▸ Task to complete: This exercise calls for the line with "jeri@hudson:~/linux/drivers$", the line with "# /etc/modprobe.d/hello-blacklist.conf", and all lines between them in the material below, output exactly and with no other lines.
+ + +
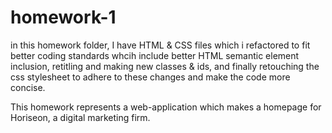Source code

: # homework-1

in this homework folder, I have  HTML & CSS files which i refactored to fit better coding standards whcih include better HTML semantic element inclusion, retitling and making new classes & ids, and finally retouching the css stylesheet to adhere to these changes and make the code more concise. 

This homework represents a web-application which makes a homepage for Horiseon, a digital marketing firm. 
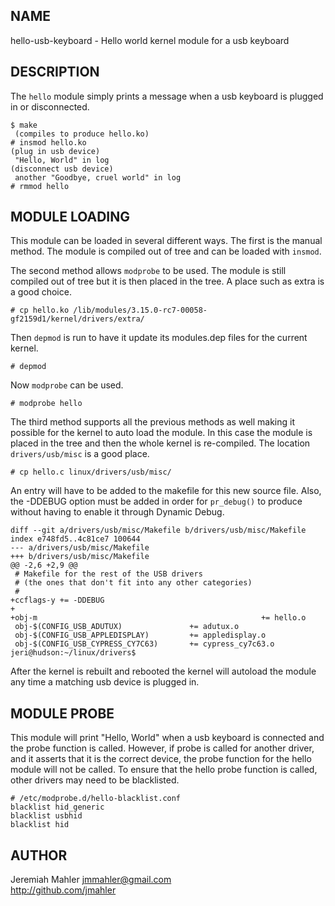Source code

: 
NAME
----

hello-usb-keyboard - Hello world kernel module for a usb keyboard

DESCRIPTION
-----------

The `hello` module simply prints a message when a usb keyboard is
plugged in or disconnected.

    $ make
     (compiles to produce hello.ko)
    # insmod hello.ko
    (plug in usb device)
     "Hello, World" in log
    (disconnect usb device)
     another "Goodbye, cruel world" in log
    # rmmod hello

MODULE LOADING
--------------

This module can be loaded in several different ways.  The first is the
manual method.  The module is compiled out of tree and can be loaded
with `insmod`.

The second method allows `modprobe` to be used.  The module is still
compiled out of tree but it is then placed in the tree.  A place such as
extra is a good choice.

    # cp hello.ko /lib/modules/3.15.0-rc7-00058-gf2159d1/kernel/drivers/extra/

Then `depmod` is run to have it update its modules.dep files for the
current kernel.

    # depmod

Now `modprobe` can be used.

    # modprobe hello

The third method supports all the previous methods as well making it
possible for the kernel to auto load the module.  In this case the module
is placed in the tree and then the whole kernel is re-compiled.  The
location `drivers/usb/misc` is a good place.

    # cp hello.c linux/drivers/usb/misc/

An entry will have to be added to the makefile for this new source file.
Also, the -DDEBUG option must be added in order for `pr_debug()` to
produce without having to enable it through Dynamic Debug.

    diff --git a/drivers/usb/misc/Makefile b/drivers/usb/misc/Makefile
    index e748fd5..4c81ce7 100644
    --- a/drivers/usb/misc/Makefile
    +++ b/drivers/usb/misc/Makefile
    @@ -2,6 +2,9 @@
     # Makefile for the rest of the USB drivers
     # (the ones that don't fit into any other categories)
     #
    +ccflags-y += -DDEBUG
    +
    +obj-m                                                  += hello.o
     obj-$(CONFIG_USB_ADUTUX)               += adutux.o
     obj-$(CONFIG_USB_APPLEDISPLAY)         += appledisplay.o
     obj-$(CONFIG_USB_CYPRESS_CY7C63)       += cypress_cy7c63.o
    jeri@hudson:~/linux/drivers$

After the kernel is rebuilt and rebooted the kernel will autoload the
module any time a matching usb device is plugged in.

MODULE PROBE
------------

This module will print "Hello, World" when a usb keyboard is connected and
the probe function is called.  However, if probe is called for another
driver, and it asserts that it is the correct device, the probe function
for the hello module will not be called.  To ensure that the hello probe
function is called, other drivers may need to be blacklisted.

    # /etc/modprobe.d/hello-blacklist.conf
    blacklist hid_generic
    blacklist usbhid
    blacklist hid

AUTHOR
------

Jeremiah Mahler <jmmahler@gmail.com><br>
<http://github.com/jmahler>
+ + +
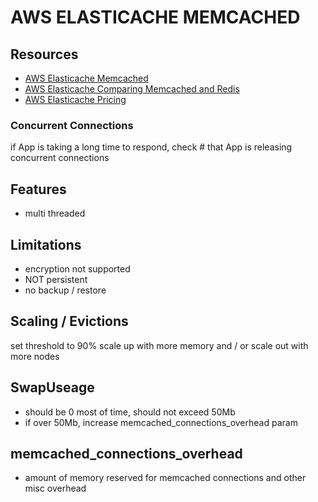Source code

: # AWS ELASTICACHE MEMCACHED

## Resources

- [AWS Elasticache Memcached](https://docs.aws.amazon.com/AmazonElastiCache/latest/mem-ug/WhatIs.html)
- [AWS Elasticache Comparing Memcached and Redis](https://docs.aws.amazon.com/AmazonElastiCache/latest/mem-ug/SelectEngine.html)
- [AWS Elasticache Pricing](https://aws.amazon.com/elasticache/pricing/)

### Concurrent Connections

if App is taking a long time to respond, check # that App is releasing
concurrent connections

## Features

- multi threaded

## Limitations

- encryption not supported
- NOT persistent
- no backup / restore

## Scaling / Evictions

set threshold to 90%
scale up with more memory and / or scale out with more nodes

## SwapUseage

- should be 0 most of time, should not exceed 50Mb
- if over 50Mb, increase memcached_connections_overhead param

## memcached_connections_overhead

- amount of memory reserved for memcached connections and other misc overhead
+ + +
▸ Exercise response:
    jeri@hudson:~/linux/drivers$

After the kernel is rebuilt and rebooted the kernel will autoload the
module any time a matching usb device is plugged in.

MODULE PROBE
------------

This module will print "Hello, World" when a usb keyboard is connected and
the probe function is called.  However, if probe is called for another
driver, and it asserts that it is the correct device, the probe function
for the hello module will not be called.  To ensure that the hello probe
function is called, other drivers may need to be blacklisted.

    # /etc/modprobe.d/hello-blacklist.conf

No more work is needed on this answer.